Roush Review: ‘Downton Abbey’ Author Spins a Dickensian Web in ‘Belgravia’

Jack Bardoe in Belgravia
Review
EPIX

Close your eyes whenever John Lunn’s pervasive musical score wells up, and those soaring strings and piano arpeggios will take you right back to Downton Abbey. And why not? The six-part Belgravia is Downton creator Julian Fellowes’ lavish follow-up to his celebrated PBS series, operating in a more Dickensian mode of ripe romantic melodrama, hissable villainy, and star-crossed coincidences.

You’ll sense disaster looming in the prologue as soon as a handsome and titled young soldier declares, “We’re the luckiest couple alive” to his socially inferior beloved on the eve of the battle of Waterloo. Jump forward a quarter century to the 1840s, when the parents of these ill-fated (now deceased) lovers are still coping with the ramifications of this secret relationship.

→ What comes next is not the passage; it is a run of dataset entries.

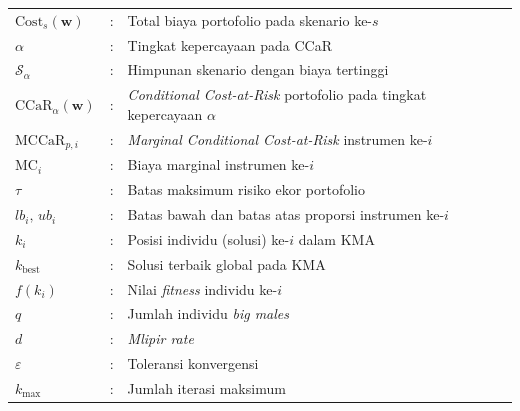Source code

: \begin{longtable}{p{3.2cm}cp{10.3cm}}
$\mathrm{Cost}_s(\mathbf{w})$ & : & Total biaya portofolio pada skenario ke-$s$ \\
$\alpha$ & : & Tingkat kepercayaan pada CCaR \\
$\mathcal{S}_\alpha$ & : & Himpunan skenario dengan biaya tertinggi \\
$\mathrm{CCaR}_\alpha(\mathbf{w})$ & : & \textit{Conditional Cost-at-Risk} portofolio pada tingkat kepercayaan $\alpha$ \\
$\mathrm{MCCaR}_{p,i}$ & : & \textit{Marginal Conditional Cost-at-Risk} instrumen ke-$i$ \\
$\mathrm{MC}_i$ & : & Biaya marginal instrumen ke-$i$ \\
$\tau$ & : & Batas maksimum risiko ekor portofolio \\
$lb_i,\,ub_i$ & : & Batas bawah dan batas atas proporsi instrumen ke-$i$ \\
$k_i$ & : & Posisi individu (solusi) ke-$i$ dalam KMA \\
$k_{\text{best}}$ & : & Solusi terbaik global pada KMA \\
$f(k_i)$ & : & Nilai \textit{fitness} individu ke-$i$ \\
$q$ & : & Jumlah individu \textit{big males} \\
$d$ & : & \textit{Mlipir rate} \\
$\varepsilon$ & : & Toleransi konvergensi \\
$k_{\max}$ & : & Jumlah iterasi maksimum \\

\end{longtable}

Fellowes, adapting his 2016 novel, is perfectly at home depicting a class-conscious Victorian society that’s still adjusting to the newfangled notion of an afternoon tea. Into this rigid world of rules and barriers, defined by the new enclave for the affluent known as Belgravia, an ambitious but self-effacing young cotton trader named Charles Pope (dashing Jack Bardoe) is astonished to be welcomed by an aristocrat like Lady Brockenhurst (the witty and regal Harriet Walter). When she takes an interest in his fledgling business (to the consternation of her family’s needy and greedy relatives), gossip percolates above and below stairs.

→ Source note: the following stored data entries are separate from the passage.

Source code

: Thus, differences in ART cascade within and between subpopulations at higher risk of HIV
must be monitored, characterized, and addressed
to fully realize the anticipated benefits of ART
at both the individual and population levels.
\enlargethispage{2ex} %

Little does anyone, least of all Charles, know of his long-hidden personal connection to the Brockenhurst fortune — or to the more middle-class lives of trader-builder James Trenchard (blustery Philip Glenister) and wife Anne (an affectingly subtle Tamsin Greig). The Trenchards have been hiding the scandalous details of his parentage since his birth, but once Anne impulsively reveals the adult Charles’ existence to the now-childless Lady Brockenhurst, there are ripples through high and low society.

The most shocking aspect of Belgravia is not that the newly public Charles suddenly becomes the target of slanderous rumors and murderous schemes, even as he falls for Lady Maria Grey (the delightful Ella Purnell), said to be way above his station. These are the misadventures we expect of any stalwart hero from this genre. What might surprise you from the writer who idealized the servant class in Downton is how greedy, scheming, and duplicitous nearly every butler and maid is in this story as they spy on their employers. Carson would be appalled!